Wherever a line holds the word "Rastrigin", copy that line from the data.

··· SOURCE DATA ···

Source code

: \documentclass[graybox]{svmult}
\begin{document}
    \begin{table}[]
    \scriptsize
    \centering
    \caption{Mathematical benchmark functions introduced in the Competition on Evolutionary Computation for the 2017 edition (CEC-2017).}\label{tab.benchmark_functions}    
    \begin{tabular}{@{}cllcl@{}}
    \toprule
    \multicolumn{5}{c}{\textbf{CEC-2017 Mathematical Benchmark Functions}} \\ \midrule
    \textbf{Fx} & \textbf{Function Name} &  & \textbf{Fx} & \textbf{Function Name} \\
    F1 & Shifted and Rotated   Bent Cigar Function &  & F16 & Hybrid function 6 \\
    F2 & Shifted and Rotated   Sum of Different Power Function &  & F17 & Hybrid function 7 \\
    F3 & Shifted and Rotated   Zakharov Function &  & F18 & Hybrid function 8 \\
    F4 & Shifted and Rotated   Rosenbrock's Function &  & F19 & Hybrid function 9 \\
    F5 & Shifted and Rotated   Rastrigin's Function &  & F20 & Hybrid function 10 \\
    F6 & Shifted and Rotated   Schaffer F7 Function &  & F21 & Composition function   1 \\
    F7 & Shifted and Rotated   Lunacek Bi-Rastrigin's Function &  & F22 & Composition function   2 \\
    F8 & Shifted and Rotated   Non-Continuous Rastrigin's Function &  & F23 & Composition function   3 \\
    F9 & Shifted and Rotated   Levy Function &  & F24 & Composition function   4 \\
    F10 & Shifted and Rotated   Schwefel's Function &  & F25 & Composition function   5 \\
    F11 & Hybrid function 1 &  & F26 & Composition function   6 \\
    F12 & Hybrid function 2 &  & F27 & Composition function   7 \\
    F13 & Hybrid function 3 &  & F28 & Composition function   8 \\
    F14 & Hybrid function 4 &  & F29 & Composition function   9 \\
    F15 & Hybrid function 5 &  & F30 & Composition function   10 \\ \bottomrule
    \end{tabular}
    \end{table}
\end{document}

···
··· SOURCE DATA ···

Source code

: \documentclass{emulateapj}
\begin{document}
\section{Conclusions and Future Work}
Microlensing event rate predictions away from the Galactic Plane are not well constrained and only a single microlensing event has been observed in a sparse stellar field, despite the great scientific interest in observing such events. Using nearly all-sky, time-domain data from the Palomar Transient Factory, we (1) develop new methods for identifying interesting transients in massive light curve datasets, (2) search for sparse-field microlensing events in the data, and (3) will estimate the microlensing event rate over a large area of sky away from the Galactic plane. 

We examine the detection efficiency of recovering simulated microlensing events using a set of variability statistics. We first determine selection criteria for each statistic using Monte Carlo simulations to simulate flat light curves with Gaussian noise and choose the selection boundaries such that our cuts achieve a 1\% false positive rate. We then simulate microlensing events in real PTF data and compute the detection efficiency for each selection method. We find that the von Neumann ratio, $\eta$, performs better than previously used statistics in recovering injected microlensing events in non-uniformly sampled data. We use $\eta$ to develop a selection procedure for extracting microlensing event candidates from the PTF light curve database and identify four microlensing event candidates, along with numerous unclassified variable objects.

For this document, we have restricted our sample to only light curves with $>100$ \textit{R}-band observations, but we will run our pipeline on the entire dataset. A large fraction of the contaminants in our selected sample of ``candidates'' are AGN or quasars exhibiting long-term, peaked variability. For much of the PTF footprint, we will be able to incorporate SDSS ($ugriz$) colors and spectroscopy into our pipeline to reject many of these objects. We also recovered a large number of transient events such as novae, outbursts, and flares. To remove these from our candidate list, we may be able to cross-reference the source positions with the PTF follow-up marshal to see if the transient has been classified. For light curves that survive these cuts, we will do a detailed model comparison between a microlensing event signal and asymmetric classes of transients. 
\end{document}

···
··· SOURCE DATA ···

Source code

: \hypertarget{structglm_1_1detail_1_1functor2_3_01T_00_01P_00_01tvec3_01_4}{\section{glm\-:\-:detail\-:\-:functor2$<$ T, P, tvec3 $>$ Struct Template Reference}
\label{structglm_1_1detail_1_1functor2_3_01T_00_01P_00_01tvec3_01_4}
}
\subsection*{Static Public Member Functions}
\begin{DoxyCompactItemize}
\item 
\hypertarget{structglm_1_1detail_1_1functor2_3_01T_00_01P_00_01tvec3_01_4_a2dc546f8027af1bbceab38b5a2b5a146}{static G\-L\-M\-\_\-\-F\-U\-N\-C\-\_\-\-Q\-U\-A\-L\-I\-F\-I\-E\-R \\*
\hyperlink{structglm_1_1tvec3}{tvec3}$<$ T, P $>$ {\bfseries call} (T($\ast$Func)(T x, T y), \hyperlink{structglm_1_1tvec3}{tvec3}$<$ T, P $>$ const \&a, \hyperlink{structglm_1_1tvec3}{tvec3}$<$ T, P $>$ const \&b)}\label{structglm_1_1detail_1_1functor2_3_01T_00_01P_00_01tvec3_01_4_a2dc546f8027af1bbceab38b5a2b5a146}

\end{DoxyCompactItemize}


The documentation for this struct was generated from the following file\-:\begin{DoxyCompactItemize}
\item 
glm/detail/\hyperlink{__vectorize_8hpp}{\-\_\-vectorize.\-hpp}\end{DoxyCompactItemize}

···

EXERCISE RESPONSE
    F5 & Shifted and Rotated   Rastrigin's Function &  & F20 & Hybrid function 10 \\
    F7 & Shifted and Rotated   Lunacek Bi-Rastrigin's Function &  & F22 & Composition function   2 \\
    F8 & Shifted and Rotated   Non-Continuous Rastrigin's Function &  & F23 & Composition function   3 \\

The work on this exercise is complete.